Bright-Blood T2-Weighted MRI Has Higher Diagnostic Accuracy Than Dark-Blood Short Tau Inversion Recovery MRI for Detection of Acute Myocardial Infarction and for Assessment of the Ischemic Area at Risk and Myocardial Salvage

Background— T2-Weighted MRI reveals myocardial edema and enables estimation of the ischemic area at risk and myocardial salvage in patients with acute myocardial infarction (MI). We compared the diagnostic accuracy of a new bright-blood T2-weighted with a standard black blood T2-weighted MRI in patients with acute MI. Methods and Results— A breath-hold, bright-blood T2-weighted, Acquisition for Cardiac Unified T2 Edema pulse sequence with normalization for coil sensitivity and a breath-hold T2 dark-blood short tau inversion recovery sequence were used to depict the area at risk in 54 consecutive acute MI patients. Infarct size was measured on gadolinium late contrast enhancement images. Compared with dark-blood T2-weighted MRI, consensus agreements between independent observers for identification of myocardial edema were higher with bright-blood T2-weighted MRI when evaluated per patient (P<0.001) and per segment of left ventricle (P<0.001). Compared with bright-blood T2-weighted MRI, dark-blood T2-weighted MRI underestimated the area at risk compared with infarct size (P<0.001).
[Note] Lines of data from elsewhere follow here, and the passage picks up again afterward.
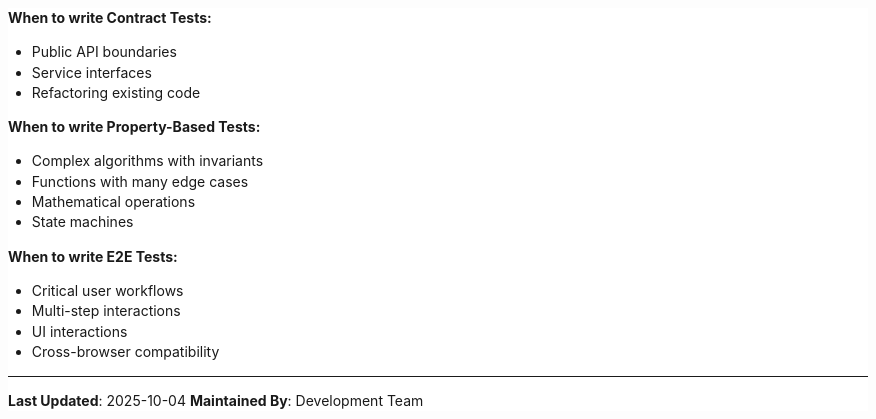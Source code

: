 **When to write Contract Tests:**
- Public API boundaries
- Service interfaces
- Refactoring existing code

**When to write Property-Based Tests:**
- Complex algorithms with invariants
- Functions with many edge cases
- Mathematical operations
- State machines

**When to write E2E Tests:**
- Critical user workflows
- Multi-step interactions
- UI interactions
- Cross-browser compatibility

---

**Last Updated**: 2025-10-04
**Maintained By**: Development Team
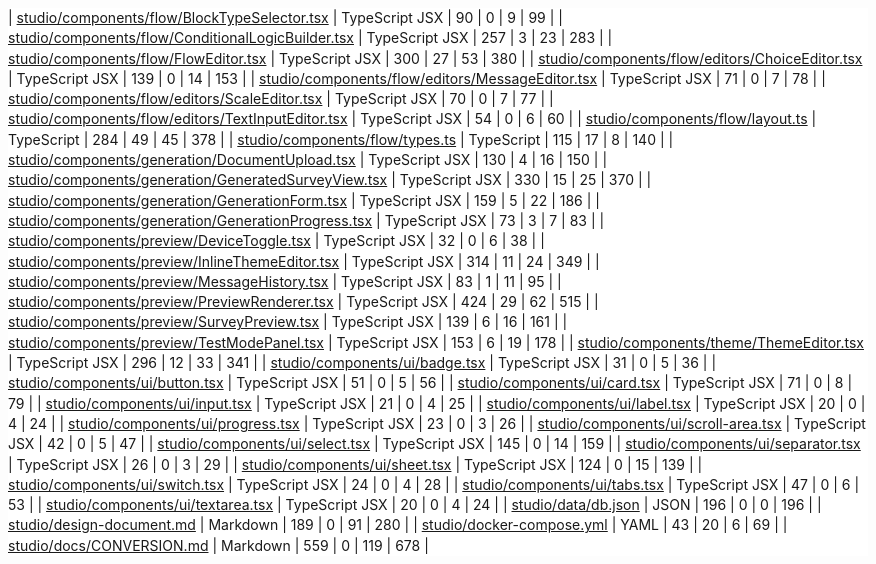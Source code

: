 | [studio/components/flow/BlockTypeSelector.tsx](/studio/components/flow/BlockTypeSelector.tsx) | TypeScript JSX | 90 | 0 | 9 | 99 |
| [studio/components/flow/ConditionalLogicBuilder.tsx](/studio/components/flow/ConditionalLogicBuilder.tsx) | TypeScript JSX | 257 | 3 | 23 | 283 |
| [studio/components/flow/FlowEditor.tsx](/studio/components/flow/FlowEditor.tsx) | TypeScript JSX | 300 | 27 | 53 | 380 |
| [studio/components/flow/editors/ChoiceEditor.tsx](/studio/components/flow/editors/ChoiceEditor.tsx) | TypeScript JSX | 139 | 0 | 14 | 153 |
| [studio/components/flow/editors/MessageEditor.tsx](/studio/components/flow/editors/MessageEditor.tsx) | TypeScript JSX | 71 | 0 | 7 | 78 |
| [studio/components/flow/editors/ScaleEditor.tsx](/studio/components/flow/editors/ScaleEditor.tsx) | TypeScript JSX | 70 | 0 | 7 | 77 |
| [studio/components/flow/editors/TextInputEditor.tsx](/studio/components/flow/editors/TextInputEditor.tsx) | TypeScript JSX | 54 | 0 | 6 | 60 |
| [studio/components/flow/layout.ts](/studio/components/flow/layout.ts) | TypeScript | 284 | 49 | 45 | 378 |
| [studio/components/flow/types.ts](/studio/components/flow/types.ts) | TypeScript | 115 | 17 | 8 | 140 |
| [studio/components/generation/DocumentUpload.tsx](/studio/components/generation/DocumentUpload.tsx) | TypeScript JSX | 130 | 4 | 16 | 150 |
| [studio/components/generation/GeneratedSurveyView.tsx](/studio/components/generation/GeneratedSurveyView.tsx) | TypeScript JSX | 330 | 15 | 25 | 370 |
| [studio/components/generation/GenerationForm.tsx](/studio/components/generation/GenerationForm.tsx) | TypeScript JSX | 159 | 5 | 22 | 186 |
| [studio/components/generation/GenerationProgress.tsx](/studio/components/generation/GenerationProgress.tsx) | TypeScript JSX | 73 | 3 | 7 | 83 |
| [studio/components/preview/DeviceToggle.tsx](/studio/components/preview/DeviceToggle.tsx) | TypeScript JSX | 32 | 0 | 6 | 38 |
| [studio/components/preview/InlineThemeEditor.tsx](/studio/components/preview/InlineThemeEditor.tsx) | TypeScript JSX | 314 | 11 | 24 | 349 |
| [studio/components/preview/MessageHistory.tsx](/studio/components/preview/MessageHistory.tsx) | TypeScript JSX | 83 | 1 | 11 | 95 |
| [studio/components/preview/PreviewRenderer.tsx](/studio/components/preview/PreviewRenderer.tsx) | TypeScript JSX | 424 | 29 | 62 | 515 |
| [studio/components/preview/SurveyPreview.tsx](/studio/components/preview/SurveyPreview.tsx) | TypeScript JSX | 139 | 6 | 16 | 161 |
| [studio/components/preview/TestModePanel.tsx](/studio/components/preview/TestModePanel.tsx) | TypeScript JSX | 153 | 6 | 19 | 178 |
| [studio/components/theme/ThemeEditor.tsx](/studio/components/theme/ThemeEditor.tsx) | TypeScript JSX | 296 | 12 | 33 | 341 |
| [studio/components/ui/badge.tsx](/studio/components/ui/badge.tsx) | TypeScript JSX | 31 | 0 | 5 | 36 |
| [studio/components/ui/button.tsx](/studio/components/ui/button.tsx) | TypeScript JSX | 51 | 0 | 5 | 56 |
| [studio/components/ui/card.tsx](/studio/components/ui/card.tsx) | TypeScript JSX | 71 | 0 | 8 | 79 |
| [studio/components/ui/input.tsx](/studio/components/ui/input.tsx) | TypeScript JSX | 21 | 0 | 4 | 25 |
| [studio/components/ui/label.tsx](/studio/components/ui/label.tsx) | TypeScript JSX | 20 | 0 | 4 | 24 |
| [studio/components/ui/progress.tsx](/studio/components/ui/progress.tsx) | TypeScript JSX | 23 | 0 | 3 | 26 |
| [studio/components/ui/scroll-area.tsx](/studio/components/ui/scroll-area.tsx) | TypeScript JSX | 42 | 0 | 5 | 47 |
| [studio/components/ui/select.tsx](/studio/components/ui/select.tsx) | TypeScript JSX | 145 | 0 | 14 | 159 |
| [studio/components/ui/separator.tsx](/studio/components/ui/separator.tsx) | TypeScript JSX | 26 | 0 | 3 | 29 |
| [studio/components/ui/sheet.tsx](/studio/components/ui/sheet.tsx) | TypeScript JSX | 124 | 0 | 15 | 139 |
| [studio/components/ui/switch.tsx](/studio/components/ui/switch.tsx) | TypeScript JSX | 24 | 0 | 4 | 28 |
| [studio/components/ui/tabs.tsx](/studio/components/ui/tabs.tsx) | TypeScript JSX | 47 | 0 | 6 | 53 |
| [studio/components/ui/textarea.tsx](/studio/components/ui/textarea.tsx) | TypeScript JSX | 20 | 0 | 4 | 24 |
| [studio/data/db.json](/studio/data/db.json) | JSON | 196 | 0 | 0 | 196 |
| [studio/design-document.md](/studio/design-document.md) | Markdown | 189 | 0 | 91 | 280 |
| [studio/docker-compose.yml](/studio/docker-compose.yml) | YAML | 43 | 20 | 6 | 69 |
| [studio/docs/CONVERSION.md](/studio/docs/CONVERSION.md) | Markdown | 559 | 0 | 119 | 678 |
The 95% limits of agreement for interobserver agreements for the ischemic area at risk and myocardial salvage were wider with dark-blood T2-weighted MRI than with bright-blood T2-weighted MRI. Bright blood enabled more accurate identification of the culprit coronary artery with correct identification in 94% of cases compared with 61% for dark blood (P<0.001). Conclusions— Bright-blood T2-weighted MRI has higher diagnostic accuracy than dark-blood T2-weighted MRI. Additionally, dark-blood T2-weighted MRI may underestimate area at risk and myocardial salvage.